| ← Previous race | Next race → |
- Korean International Circuit

Race details
- Date: 6 October 2013
- Official name: 2013 Formula 1 Korean Grand Prix
- Location: Korea International Circuit Yeongam, South Korea
- Course: Permanent racing facility
- Course length: 5.621 km (3.493 miles)
- Distance: 55 laps, 309.155 km (192.100 miles)
- Weather: Cloudy with maximum temperatures reaching 29 degrees during the day
- Attendance: 60,000

Pole position
- Driver: Sebastian Vettel; / Red Bull-Renault
- Time: 1:37.202

Fastest lap
- Driver: Sebastian Vettel / Red Bull-Renault
- Time: 1:41.380 on lap 53

Podium
- First: Sebastian Vettel; / Red Bull-Renault
- Second: Kimi Räikkönen; / Lotus-Renault
- Third: Romain Grosjean; / Lotus-Renault

= 2013 Korean Grand Prix =

The 2013 Korean Grand Prix (formally known as the 2013 Formula 1 Korean Grand Prix) was a Formula One motor race that was held on 6 October 2013 at the Korea International Circuit in Yeongam, South Korea. The race was the fourteenth round of the 2013 FIA Formula One World Championship, and marked the fourth and final running of the Korean Grand Prix.

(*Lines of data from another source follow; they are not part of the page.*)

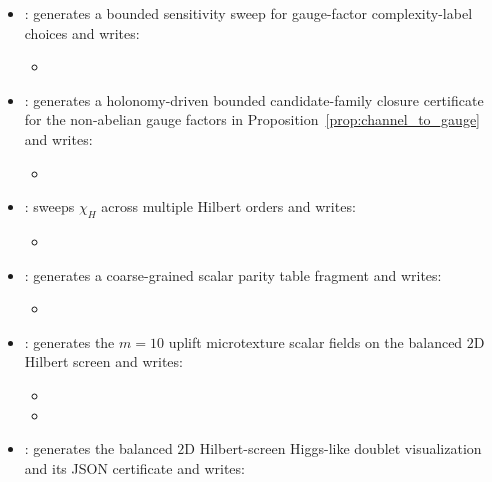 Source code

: \begin{sloppypar}
\begin{itemize}
\begin{itemize}
\item {}
\item {}
\end{itemize}
\item {}: generates a bounded sensitivity sweep for gauge-factor complexity-label choices and writes:
\begin{itemize}
\item {}
\end{itemize}
\item {}: generates a holonomy-driven bounded candidate-family closure certificate for the non-abelian gauge factors in Proposition~\ref{prop:channel_to_gauge} and writes:
\begin{itemize}
\item {}
\end{itemize}
\item {}: sweeps $\chi_H$ across multiple Hilbert orders and writes:
\begin{itemize}
\item {}
\end{itemize}
\item {}: generates a coarse-grained scalar parity table fragment and writes:
\begin{itemize}
\item {}
\end{itemize}
\item {}: generates the $m=10$ uplift microtexture scalar fields on the balanced $2$D Hilbert screen and writes:
\begin{itemize}
\item {}
\item {}
\end{itemize}
\item {}: generates the balanced $2$D Hilbert-screen Higgs-like doublet visualization and its JSON certificate and writes:

\end{itemize}
\end{sloppypar}
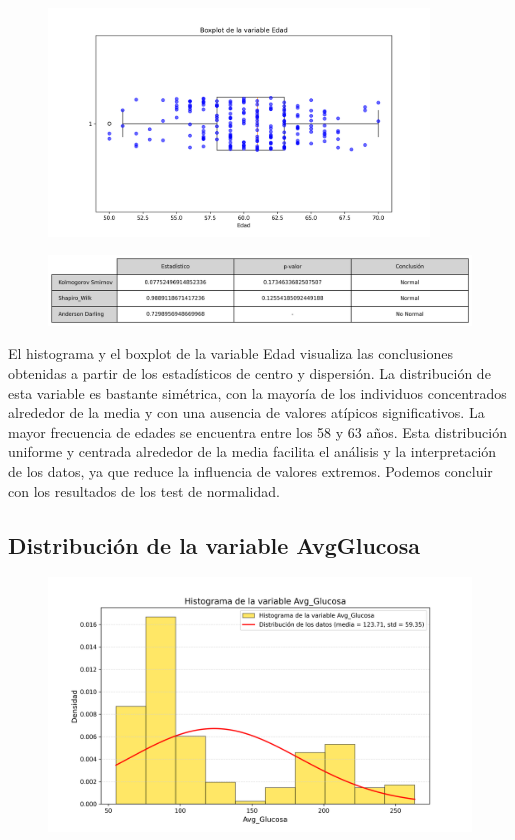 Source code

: \documentclass[a4paper, 12pt]{article}
\begin{document}
\vspace {-1cm}
\begin{figure}[H]
    \centering
    \includegraphics[width=0.9\textwidth]{img/Boxplot/Boxplt_Edad.png}
\end{figure}

\begin{figure}[H]
    \centering
    \includegraphics[width=1\textwidth]{img/Tablas/test_normalidad_Edad.png}
\end{figure}


El histograma y el boxplot de la variable Edad visualiza las conclusiones obtenidas a partir de los estadísticos de centro y 
dispersión. La distribución de esta variable es bastante simétrica, con la mayoría de los individuos concentrados alrededor 
de la media y con una ausencia de valores atípicos significativos. La mayor frecuencia de edades se encuentra entre los 58 y 63 años. Esta distribución uniforme y centrada alrededor de la media 
facilita el análisis y la interpretación de los datos, ya que reduce la influencia de valores extremos. Podemos concluir con los resultados de los test de normalidad.


\subsection{Distribución de la variable AvgGlucosa}
\begin{figure}[H]
    \centering
    \includegraphics[width=1\textwidth]{img/Histogramas/Histograma_Avg_Glucosa.png}
\end{figure}
\end{document}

The 53 lap race was won by Sebastian Vettel for Red Bull Racing with Kimi Räikkönen finishing second for Lotus F1. Raikkonen's teammate Romain Grosjean finished third.

==Overview==
The race was contested over 55 laps and was won by Sebastian Vettel, driving for Red Bull Racing. He dominantly won the race to claim his fourth consecutive victory of the season. He achieved a grand slam for the second race in a row, becoming the first driver since Jim Clark in 1963 to achieve the feat in consecutive race weekends. Lotus team-mates Kimi Räikkönen and Romain Grosjean rounded out the podium, a result shrouded in minor controversy after Grosjean asked for team orders late in the race having lost the position to Räikkönen on a safety car restart. Nico Hülkenberg finished an equal career-best fourth place for Sauber, describing it as "one of the best races in my career so far."

The result meant that Vettel extended his lead to 77 points over Alonso; this put him in mathematical contention to seal his fourth consecutive championship in the next race in Japan, but ultimately had to wait until India. Räikkönen leapfrogged Hamilton to go third, 28 points behind Alonso while Hamilton's result meant he was six points behind Räikkönen's score. Behind them, Mark Webber, who retired after a fire due to a collision with Adrian Sutil, kept fifth while Rosberg also stayed in sixth. On lap 38 a fire truck appeared on track on its driver's own accord during a safety car period after Webber's car caught fire.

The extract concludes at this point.